# Duromax XP10000EH Valve Clearance?



## bduff1234 (Nov 16, 2019)

Hello all,

I am new to this forum and somewhat new to maintaining all of my small engine items and have taken a fancy to it! I can pretty easily get information on all of my small engine equipment except for my generator.

As listed in the title I have a Duromax XP10000EH dual fuel generator. I really am fond of the thing! It has served very well to run my house in the 5-10 power outages we get here each year. It successfully powers my central air and pretty much anything else I throw at it.

I recently tried to find anything that lists the intake and exhaust clearances and couldn't come across anything online. I did find one post from generatorgurus.com that listed the 10000e clearances were .015 intake and .015 or .020 for exhaust. I want to do my due diligence and try to confirm that and not just take 1 random post for the absolute answer. 

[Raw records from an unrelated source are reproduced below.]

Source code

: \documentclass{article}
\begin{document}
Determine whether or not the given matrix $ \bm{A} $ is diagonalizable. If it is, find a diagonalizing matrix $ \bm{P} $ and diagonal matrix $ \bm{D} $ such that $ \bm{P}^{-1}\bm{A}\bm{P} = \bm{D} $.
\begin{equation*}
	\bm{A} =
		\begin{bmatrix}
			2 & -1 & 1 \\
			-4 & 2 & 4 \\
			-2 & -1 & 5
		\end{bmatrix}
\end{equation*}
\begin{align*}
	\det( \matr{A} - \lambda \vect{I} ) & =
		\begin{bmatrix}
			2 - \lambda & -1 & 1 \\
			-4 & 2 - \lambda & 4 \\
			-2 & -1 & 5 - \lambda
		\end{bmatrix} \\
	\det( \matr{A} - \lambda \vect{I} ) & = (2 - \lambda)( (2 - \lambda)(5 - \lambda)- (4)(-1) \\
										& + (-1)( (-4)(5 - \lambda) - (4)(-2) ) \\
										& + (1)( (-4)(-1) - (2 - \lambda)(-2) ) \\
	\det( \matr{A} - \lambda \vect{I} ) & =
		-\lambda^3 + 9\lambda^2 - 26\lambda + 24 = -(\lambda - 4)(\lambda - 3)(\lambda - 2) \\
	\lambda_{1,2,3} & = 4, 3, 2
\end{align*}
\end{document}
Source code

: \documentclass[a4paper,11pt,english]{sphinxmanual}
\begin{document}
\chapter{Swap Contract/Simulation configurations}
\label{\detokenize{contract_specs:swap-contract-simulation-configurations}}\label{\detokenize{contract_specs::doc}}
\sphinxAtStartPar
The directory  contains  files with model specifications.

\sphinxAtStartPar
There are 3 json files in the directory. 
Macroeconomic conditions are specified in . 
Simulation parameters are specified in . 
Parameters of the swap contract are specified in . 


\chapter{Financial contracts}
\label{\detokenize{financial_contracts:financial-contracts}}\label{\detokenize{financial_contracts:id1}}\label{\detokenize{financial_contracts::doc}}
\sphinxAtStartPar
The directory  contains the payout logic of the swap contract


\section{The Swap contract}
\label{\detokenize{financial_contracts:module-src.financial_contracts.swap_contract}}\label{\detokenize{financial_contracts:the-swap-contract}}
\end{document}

Any assistance would be fantastic if anyone happens to know. I have also sent an email off to duromax support to see what information they have and I will post it here when I get a response from them.


----------



## tabora (Sep 6, 2018)

Deleted - OP updated info below...


----------



## sportplumber (Nov 16, 2019)

The Westinghouse version has specs on page 29 of the manual https://cdn.westinghouseoutdoorpower.com/owners_manuals/WGen7500DF_manual_web.pdf

I think all these engines are made in the same Chinese factory like Ducar, so could be the same. Duromax specs the engine displacement at 440 while Westinghouse says 420 or the lager 457 @18HP.
So could be a different engine but they sure look similar. I have had pretty good response from Duromax support on the phone.


----------



## bduff1234 (Nov 16, 2019)

I got a reply back from a technical support team representative at Duromax and the rep stated that the tdc valve clearances / valve lash should be .006 for intake and .008 for exhaust.

So just in case anyone else is searching but can’t find it, there it is. 

I do have to say that I emailed Duromax on Saturday (when they were closed) and they responded by 3 pm Monday! Quite surprised at the turnaround and I was not expecting the quick response from them, so that’s a plus!


----------